That leaves the public, and donors to the Driven Foundation, without a description of the scope of the violations investigated. Hall, a wide receiver who played for the Buckeyes from 2002 to 2007, started the foundation in 2009 with former Buckeye Antonio Smith to provide outreach and educational programming to central Ohio youth and families. 

"Those have always been protected documents, just as if the prosecutor is investigating something," Marty Sweterlitsch, a Columbus attorney with expertise in nonprofit law, said of state investigative files.

Unless investigators opt to provide more information, or include it in court filings, the public really can't request additional information, she and others said. Before giving to any charitable organization, donors should research it and get satisfactory answers to any questions, they said.

Dave O'Neil, a spokesman for Yost, said in an email that the Driven Foundation and the state agreed to the settlement filed in Franklin County Common Pleas Court in lieu of litigation. He said no financial tally was provided to the court either.

Meanwhile, Hall said in an emailed response that "there was not a specific dollar amount" at issue in the case. "The issue was the processes of recording transactions — which we are addressing moving forward by instituting more clear and consistent record-keeping processes."

He said "each dollar" donated to Driven over the past 10 years has been used to support the program intended by the donor, whether for food outreach, mentorships or back-to-school programs.

Yost's office did release the complaint that apparently triggered the investigation. An unnamed person identified as a Driven volunteer reported that Hall pocketed cash donations and bought himself expensive watches, designer shoes, custom suits and jewelry.

The agreement said Hall, community outreach director Josselyn Timko and board member Sonya Edwards all used a Driven Foundation credit card for expenditures unrelated to charitable purposes. Yost also said Hall received cash for autographs when it was unclear whether he was appearing privately or on behalf of Driven.

No dollar amounts are listed, but the court document said expenditures were often accounted for as compensation for officials.
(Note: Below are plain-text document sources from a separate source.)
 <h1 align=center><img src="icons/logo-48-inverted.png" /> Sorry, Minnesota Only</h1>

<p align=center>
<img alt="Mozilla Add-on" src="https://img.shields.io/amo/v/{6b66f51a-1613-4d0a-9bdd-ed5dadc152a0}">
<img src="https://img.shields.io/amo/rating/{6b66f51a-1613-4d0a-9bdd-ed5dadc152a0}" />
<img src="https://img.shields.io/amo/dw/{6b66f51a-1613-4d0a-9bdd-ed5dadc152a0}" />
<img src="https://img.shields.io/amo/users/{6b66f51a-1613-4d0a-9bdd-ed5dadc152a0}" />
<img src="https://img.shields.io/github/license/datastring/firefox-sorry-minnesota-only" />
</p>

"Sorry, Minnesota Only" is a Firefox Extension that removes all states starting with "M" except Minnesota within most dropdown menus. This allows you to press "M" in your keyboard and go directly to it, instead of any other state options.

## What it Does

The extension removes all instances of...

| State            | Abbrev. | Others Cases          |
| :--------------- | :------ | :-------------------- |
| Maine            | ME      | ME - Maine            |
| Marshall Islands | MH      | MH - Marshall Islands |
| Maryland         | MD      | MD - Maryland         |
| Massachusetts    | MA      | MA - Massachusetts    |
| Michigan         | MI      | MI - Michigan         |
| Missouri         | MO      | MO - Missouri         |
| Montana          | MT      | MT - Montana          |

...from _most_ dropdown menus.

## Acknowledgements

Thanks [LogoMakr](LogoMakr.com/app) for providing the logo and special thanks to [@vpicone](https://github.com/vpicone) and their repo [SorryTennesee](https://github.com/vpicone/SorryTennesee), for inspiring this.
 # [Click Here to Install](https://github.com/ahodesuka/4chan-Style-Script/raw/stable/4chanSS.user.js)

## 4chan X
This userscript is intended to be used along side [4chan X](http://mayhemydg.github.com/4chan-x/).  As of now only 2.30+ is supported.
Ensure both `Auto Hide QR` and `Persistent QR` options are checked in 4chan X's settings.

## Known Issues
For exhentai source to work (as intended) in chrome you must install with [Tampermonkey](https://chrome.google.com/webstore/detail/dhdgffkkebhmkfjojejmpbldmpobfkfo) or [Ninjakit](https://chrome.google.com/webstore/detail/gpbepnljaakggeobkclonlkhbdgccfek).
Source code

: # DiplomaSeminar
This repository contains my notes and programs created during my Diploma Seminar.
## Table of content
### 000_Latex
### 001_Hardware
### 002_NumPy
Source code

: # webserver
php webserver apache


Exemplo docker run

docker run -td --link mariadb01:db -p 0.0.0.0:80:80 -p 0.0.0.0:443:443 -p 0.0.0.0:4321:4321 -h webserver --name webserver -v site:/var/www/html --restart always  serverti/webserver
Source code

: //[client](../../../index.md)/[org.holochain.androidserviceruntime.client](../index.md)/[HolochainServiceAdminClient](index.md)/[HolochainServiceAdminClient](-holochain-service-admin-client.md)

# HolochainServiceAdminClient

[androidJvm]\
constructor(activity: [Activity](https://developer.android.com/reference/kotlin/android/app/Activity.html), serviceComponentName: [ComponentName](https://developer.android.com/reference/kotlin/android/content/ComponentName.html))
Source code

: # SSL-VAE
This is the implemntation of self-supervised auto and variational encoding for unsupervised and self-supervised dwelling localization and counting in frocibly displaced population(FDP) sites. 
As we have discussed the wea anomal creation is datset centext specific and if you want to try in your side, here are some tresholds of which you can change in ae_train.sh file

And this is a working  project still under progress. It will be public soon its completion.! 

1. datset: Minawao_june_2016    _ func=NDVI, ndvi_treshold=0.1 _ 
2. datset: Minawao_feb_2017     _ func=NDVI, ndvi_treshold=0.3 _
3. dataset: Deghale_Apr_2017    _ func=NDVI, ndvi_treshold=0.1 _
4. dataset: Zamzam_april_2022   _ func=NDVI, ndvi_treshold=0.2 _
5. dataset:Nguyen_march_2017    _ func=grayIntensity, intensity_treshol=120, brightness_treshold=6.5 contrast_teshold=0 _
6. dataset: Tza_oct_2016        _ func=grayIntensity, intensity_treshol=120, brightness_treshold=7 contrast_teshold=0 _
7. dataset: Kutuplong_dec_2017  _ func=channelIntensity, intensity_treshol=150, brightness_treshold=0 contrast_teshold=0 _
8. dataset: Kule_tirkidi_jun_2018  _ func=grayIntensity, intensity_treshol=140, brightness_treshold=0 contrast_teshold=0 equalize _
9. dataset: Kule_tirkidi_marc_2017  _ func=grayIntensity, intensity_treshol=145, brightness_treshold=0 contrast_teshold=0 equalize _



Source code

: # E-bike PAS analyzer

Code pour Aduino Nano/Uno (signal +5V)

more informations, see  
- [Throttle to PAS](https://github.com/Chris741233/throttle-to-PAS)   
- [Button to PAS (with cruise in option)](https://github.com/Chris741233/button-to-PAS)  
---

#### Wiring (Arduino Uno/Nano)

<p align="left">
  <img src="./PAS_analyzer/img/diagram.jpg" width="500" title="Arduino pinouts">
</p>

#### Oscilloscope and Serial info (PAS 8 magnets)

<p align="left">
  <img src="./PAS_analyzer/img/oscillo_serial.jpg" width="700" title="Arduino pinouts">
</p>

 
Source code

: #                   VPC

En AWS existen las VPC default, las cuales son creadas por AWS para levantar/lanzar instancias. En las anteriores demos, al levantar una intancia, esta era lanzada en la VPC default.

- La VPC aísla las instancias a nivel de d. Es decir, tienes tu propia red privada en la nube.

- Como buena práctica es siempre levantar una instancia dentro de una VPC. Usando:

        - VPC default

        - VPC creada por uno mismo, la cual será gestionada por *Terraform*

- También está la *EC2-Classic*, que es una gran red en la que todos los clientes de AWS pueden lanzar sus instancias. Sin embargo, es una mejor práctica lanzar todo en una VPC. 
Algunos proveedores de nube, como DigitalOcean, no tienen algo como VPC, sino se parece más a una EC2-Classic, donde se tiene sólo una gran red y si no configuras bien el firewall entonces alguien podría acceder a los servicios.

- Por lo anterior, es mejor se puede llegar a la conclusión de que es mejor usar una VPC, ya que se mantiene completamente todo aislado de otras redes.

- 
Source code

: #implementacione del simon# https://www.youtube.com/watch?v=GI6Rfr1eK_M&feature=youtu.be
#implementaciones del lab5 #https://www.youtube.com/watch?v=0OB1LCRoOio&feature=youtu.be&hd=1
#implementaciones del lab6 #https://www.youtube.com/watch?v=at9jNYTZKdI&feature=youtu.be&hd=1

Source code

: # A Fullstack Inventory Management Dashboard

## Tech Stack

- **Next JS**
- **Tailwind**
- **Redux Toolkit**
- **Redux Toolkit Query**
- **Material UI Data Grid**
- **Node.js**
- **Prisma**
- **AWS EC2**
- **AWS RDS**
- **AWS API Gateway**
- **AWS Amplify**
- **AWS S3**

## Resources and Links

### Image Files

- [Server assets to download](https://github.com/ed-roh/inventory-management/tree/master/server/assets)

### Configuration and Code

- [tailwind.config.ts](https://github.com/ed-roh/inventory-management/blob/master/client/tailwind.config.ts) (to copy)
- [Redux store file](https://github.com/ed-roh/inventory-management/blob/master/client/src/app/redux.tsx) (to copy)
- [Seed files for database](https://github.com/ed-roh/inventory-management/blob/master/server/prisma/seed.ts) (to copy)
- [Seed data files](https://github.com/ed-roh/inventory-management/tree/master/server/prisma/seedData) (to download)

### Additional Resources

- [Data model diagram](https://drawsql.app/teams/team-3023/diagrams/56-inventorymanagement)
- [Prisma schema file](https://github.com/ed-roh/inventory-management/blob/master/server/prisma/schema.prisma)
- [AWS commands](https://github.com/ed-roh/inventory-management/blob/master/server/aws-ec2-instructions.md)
The charity's board of directors was in name only, Yost has said, and had held no meetings and taken no official action, including authorizing pay.

Hall said this week that the foundation is "in the process of formalizing a proper Board of Directors."

Restitution is not mentioned in the settlement, but Hall agreed to pay a civil fine of $5,000, Timko is to pay $1,500, Edwards will pay $500 and the foundation is to pay $2,500. Driven also agreed to implement new internal controls and pay Hall no more than $75,000 annually for the next four years.

According to a federal tax filing, Hall was paid $141,198 as president of Driven in 2017 — about one-third of the charity's $432,763 in reported revenue that year.

He has since formed a for-profit company, Stay Driven LLC, to serve as what Hall described as "an enterprise division" with separate revenue streams.

Zachary Weinsteiger of Charity Navigator, the nation's largest evaluator of nonprofit organizations, said it's not unusual for investigative details to remain murky.

"We believe that settlements paid as a result of a government action are concerning for donors," Weinsteiger said. "In terms of getting into the nitty-gritty of the issues at hand, you don't always wind up seeing that."